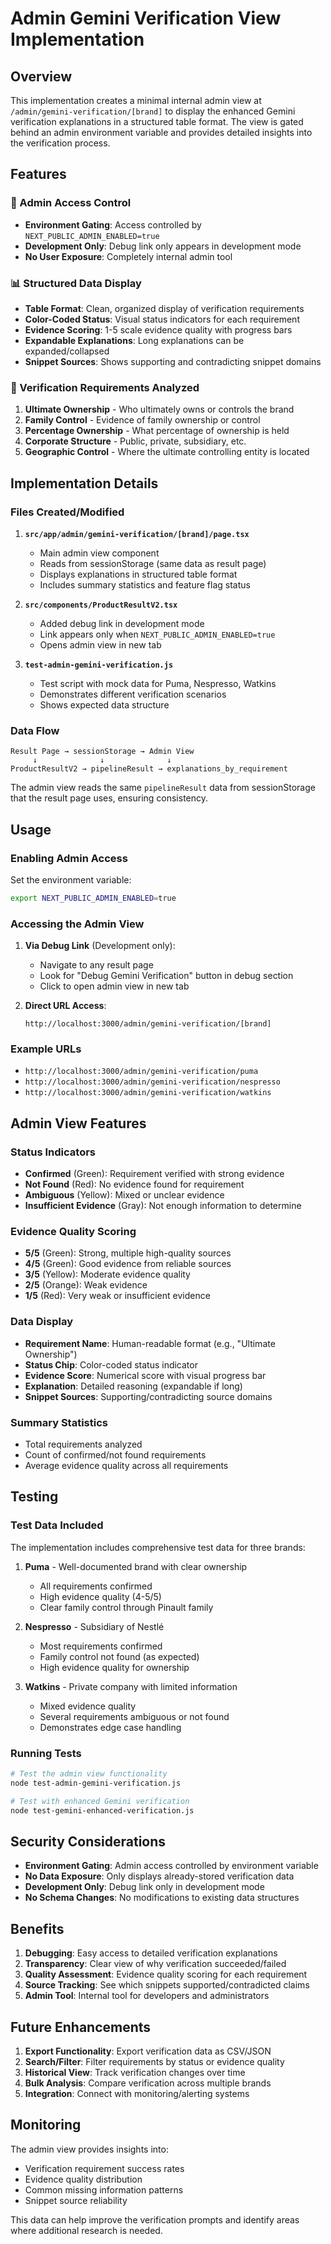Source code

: # Admin Gemini Verification View Implementation

## Overview

This implementation creates a minimal internal admin view at `/admin/gemini-verification/[brand]` to display the enhanced Gemini verification explanations in a structured table format. The view is gated behind an admin environment variable and provides detailed insights into the verification process.

## Features

### 🔐 Admin Access Control
- **Environment Gating**: Access controlled by `NEXT_PUBLIC_ADMIN_ENABLED=true`
- **Development Only**: Debug link only appears in development mode
- **No User Exposure**: Completely internal admin tool

### 📊 Structured Data Display
- **Table Format**: Clean, organized display of verification requirements
- **Color-Coded Status**: Visual status indicators for each requirement
- **Evidence Scoring**: 1-5 scale evidence quality with progress bars
- **Expandable Explanations**: Long explanations can be expanded/collapsed
- **Snippet Sources**: Shows supporting and contradicting snippet domains

### 🎯 Verification Requirements Analyzed
1. **Ultimate Ownership** - Who ultimately owns or controls the brand
2. **Family Control** - Evidence of family ownership or control  
3. **Percentage Ownership** - What percentage of ownership is held
4. **Corporate Structure** - Public, private, subsidiary, etc.
5. **Geographic Control** - Where the ultimate controlling entity is located

## Implementation Details

### Files Created/Modified

1. **`src/app/admin/gemini-verification/[brand]/page.tsx`**
   - Main admin view component
   - Reads from sessionStorage (same data as result page)
   - Displays explanations in structured table format
   - Includes summary statistics and feature flag status

2. **`src/components/ProductResultV2.tsx`**
   - Added debug link in development mode
   - Link appears only when `NEXT_PUBLIC_ADMIN_ENABLED=true`
   - Opens admin view in new tab

3. **`test-admin-gemini-verification.js`**
   - Test script with mock data for Puma, Nespresso, Watkins
   - Demonstrates different verification scenarios
   - Shows expected data structure

### Data Flow

```
Result Page → sessionStorage → Admin View
     ↓              ↓              ↓
ProductResultV2 → pipelineResult → explanations_by_requirement
```

The admin view reads the same `pipelineResult` data from sessionStorage that the result page uses, ensuring consistency.

## Usage

### Enabling Admin Access

Set the environment variable:
```bash
export NEXT_PUBLIC_ADMIN_ENABLED=true
```

### Accessing the Admin View

1. **Via Debug Link** (Development only):
   - Navigate to any result page
   - Look for "Debug Gemini Verification" button in debug section
   - Click to open admin view in new tab

2. **Direct URL Access**:
   ```
   http://localhost:3000/admin/gemini-verification/[brand]
   ```

### Example URLs
- `http://localhost:3000/admin/gemini-verification/puma`
- `http://localhost:3000/admin/gemini-verification/nespresso`
- `http://localhost:3000/admin/gemini-verification/watkins`

## Admin View Features

### Status Indicators
- **Confirmed** (Green): Requirement verified with strong evidence
- **Not Found** (Red): No evidence found for requirement
- **Ambiguous** (Yellow): Mixed or unclear evidence
- **Insufficient Evidence** (Gray): Not enough information to determine

### Evidence Quality Scoring
- **5/5** (Green): Strong, multiple high-quality sources
- **4/5** (Green): Good evidence from reliable sources
- **3/5** (Yellow): Moderate evidence quality
- **2/5** (Orange): Weak evidence
- **1/5** (Red): Very weak or insufficient evidence

### Data Display
- **Requirement Name**: Human-readable format (e.g., "Ultimate Ownership")
- **Status Chip**: Color-coded status indicator
- **Evidence Score**: Numerical score with visual progress bar
- **Explanation**: Detailed reasoning (expandable if long)
- **Snippet Sources**: Supporting/contradicting source domains

### Summary Statistics
- Total requirements analyzed
- Count of confirmed/not found requirements
- Average evidence quality across all requirements

## Testing

### Test Data Included
The implementation includes comprehensive test data for three brands:

1. **Puma** - Well-documented brand with clear ownership
   - All requirements confirmed
   - High evidence quality (4-5/5)
   - Clear family control through Pinault family

2. **Nespresso** - Subsidiary of Nestlé
   - Most requirements confirmed
   - Family control not found (as expected)
   - High evidence quality for ownership

3. **Watkins** - Private company with limited information
   - Mixed evidence quality
   - Several requirements ambiguous or not found
   - Demonstrates edge case handling

### Running Tests
```bash
# Test the admin view functionality
node test-admin-gemini-verification.js

# Test with enhanced Gemini verification
node test-gemini-enhanced-verification.js
```

## Security Considerations

- **Environment Gating**: Admin access controlled by environment variable
- **No Data Exposure**: Only displays already-stored verification data
- **Development Only**: Debug link only in development mode
- **No Schema Changes**: No modifications to existing data structures

## Benefits

1. **Debugging**: Easy access to detailed verification explanations
2. **Transparency**: Clear view of why verification succeeded/failed
3. **Quality Assessment**: Evidence quality scoring for each requirement
4. **Source Tracking**: See which snippets supported/contradicted claims
5. **Admin Tool**: Internal tool for developers and administrators

## Future Enhancements

1. **Export Functionality**: Export verification data as CSV/JSON
2. **Search/Filter**: Filter requirements by status or evidence quality
3. **Historical View**: Track verification changes over time
4. **Bulk Analysis**: Compare verification across multiple brands
5. **Integration**: Connect with monitoring/alerting systems

## Monitoring

The admin view provides insights into:
- Verification requirement success rates
- Evidence quality distribution
- Common missing information patterns
- Snippet source reliability

This data can help improve the verification prompts and identify areas where additional research is needed.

# TASK TO COMPLETE:
Without copying any images, transcribe the records exactly as they stand.

# ANSWER TO THIS PROBLEM:
Source code

: # Admin Gemini Verification View Implementation

## Overview

This implementation creates a minimal internal admin view at `/admin/gemini-verification/[brand]` to display the enhanced Gemini verification explanations in a structured table format. The view is gated behind an admin environment variable and provides detailed insights into the verification process.

## Features

### 🔐 Admin Access Control
- **Environment Gating**: Access controlled by `NEXT_PUBLIC_ADMIN_ENABLED=true`
- **Development Only**: Debug link only appears in development mode
- **No User Exposure**: Completely internal admin tool

### 📊 Structured Data Display
- **Table Format**: Clean, organized display of verification requirements
- **Color-Coded Status**: Visual status indicators for each requirement
- **Evidence Scoring**: 1-5 scale evidence quality with progress bars
- **Expandable Explanations**: Long explanations can be expanded/collapsed
- **Snippet Sources**: Shows supporting and contradicting snippet domains

### 🎯 Verification Requirements Analyzed
1. **Ultimate Ownership** - Who ultimately owns or controls the brand
2. **Family Control** - Evidence of family ownership or control  
3. **Percentage Ownership** - What percentage of ownership is held
4. **Corporate Structure** - Public, private, subsidiary, etc.
5. **Geographic Control** - Where the ultimate controlling entity is located

## Implementation Details

### Files Created/Modified

1. **`src/app/admin/gemini-verification/[brand]/page.tsx`**
   - Main admin view component
   - Reads from sessionStorage (same data as result page)
   - Displays explanations in structured table format
   - Includes summary statistics and feature flag status

2. **`src/components/ProductResultV2.tsx`**
   - Added debug link in development mode
   - Link appears only when `NEXT_PUBLIC_ADMIN_ENABLED=true`
   - Opens admin view in new tab

3. **`test-admin-gemini-verification.js`**
   - Test script with mock data for Puma, Nespresso, Watkins
   - Demonstrates different verification scenarios
   - Shows expected data structure

### Data Flow

```
Result Page → sessionStorage → Admin View
     ↓              ↓              ↓
ProductResultV2 → pipelineResult → explanations_by_requirement
```

The admin view reads the same `pipelineResult` data from sessionStorage that the result page uses, ensuring consistency.

## Usage

### Enabling Admin Access

Set the environment variable:
```bash
export NEXT_PUBLIC_ADMIN_ENABLED=true
```

### Accessing the Admin View

1. **Via Debug Link** (Development only):
   - Navigate to any result page
   - Look for "Debug Gemini Verification" button in debug section
   - Click to open admin view in new tab

2. **Direct URL Access**:
   ```
   http://localhost:3000/admin/gemini-verification/[brand]
   ```

### Example URLs
- `http://localhost:3000/admin/gemini-verification/puma`
- `http://localhost:3000/admin/gemini-verification/nespresso`
- `http://localhost:3000/admin/gemini-verification/watkins`

## Admin View Features

### Status Indicators
- **Confirmed** (Green): Requirement verified with strong evidence
- **Not Found** (Red): No evidence found for requirement
- **Ambiguous** (Yellow): Mixed or unclear evidence
- **Insufficient Evidence** (Gray): Not enough information to determine

### Evidence Quality Scoring
- **5/5** (Green): Strong, multiple high-quality sources
- **4/5** (Green): Good evidence from reliable sources
- **3/5** (Yellow): Moderate evidence quality
- **2/5** (Orange): Weak evidence
- **1/5** (Red): Very weak or insufficient evidence

### Data Display
- **Requirement Name**: Human-readable format (e.g., "Ultimate Ownership")
- **Status Chip**: Color-coded status indicator
- **Evidence Score**: Numerical score with visual progress bar
- **Explanation**: Detailed reasoning (expandable if long)
- **Snippet Sources**: Supporting/contradicting source domains

### Summary Statistics
- Total requirements analyzed
- Count of confirmed/not found requirements
- Average evidence quality across all requirements

## Testing

### Test Data Included
The implementation includes comprehensive test data for three brands:

1. **Puma** - Well-documented brand with clear ownership
   - All requirements confirmed
   - High evidence quality (4-5/5)
   - Clear family control through Pinault family

2. **Nespresso** - Subsidiary of Nestlé
   - Most requirements confirmed
   - Family control not found (as expected)
   - High evidence quality for ownership

3. **Watkins** - Private company with limited information
   - Mixed evidence quality
   - Several requirements ambiguous or not found
   - Demonstrates edge case handling

### Running Tests
```bash
# Test the admin view functionality
node test-admin-gemini-verification.js

# Test with enhanced Gemini verification
node test-gemini-enhanced-verification.js
```

## Security Considerations

- **Environment Gating**: Admin access controlled by environment variable
- **No Data Exposure**: Only displays already-stored verification data
- **Development Only**: Debug link only in development mode
- **No Schema Changes**: No modifications to existing data structures

## Benefits

1. **Debugging**: Easy access to detailed verification explanations
2. **Transparency**: Clear view of why verification succeeded/failed
3. **Quality Assessment**: Evidence quality scoring for each requirement
4. **Source Tracking**: See which snippets supported/contradicted claims
5. **Admin Tool**: Internal tool for developers and administrators

## Future Enhancements

1. **Export Functionality**: Export verification data as CSV/JSON
2. **Search/Filter**: Filter requirements by status or evidence quality
3. **Historical View**: Track verification changes over time
4. **Bulk Analysis**: Compare verification across multiple brands
5. **Integration**: Connect with monitoring/alerting systems

## Monitoring

The admin view provides insights into:
- Verification requirement success rates
- Evidence quality distribution
- Common missing information patterns
- Snippet source reliability

This data can help improve the verification prompts and identify areas where additional research is needed.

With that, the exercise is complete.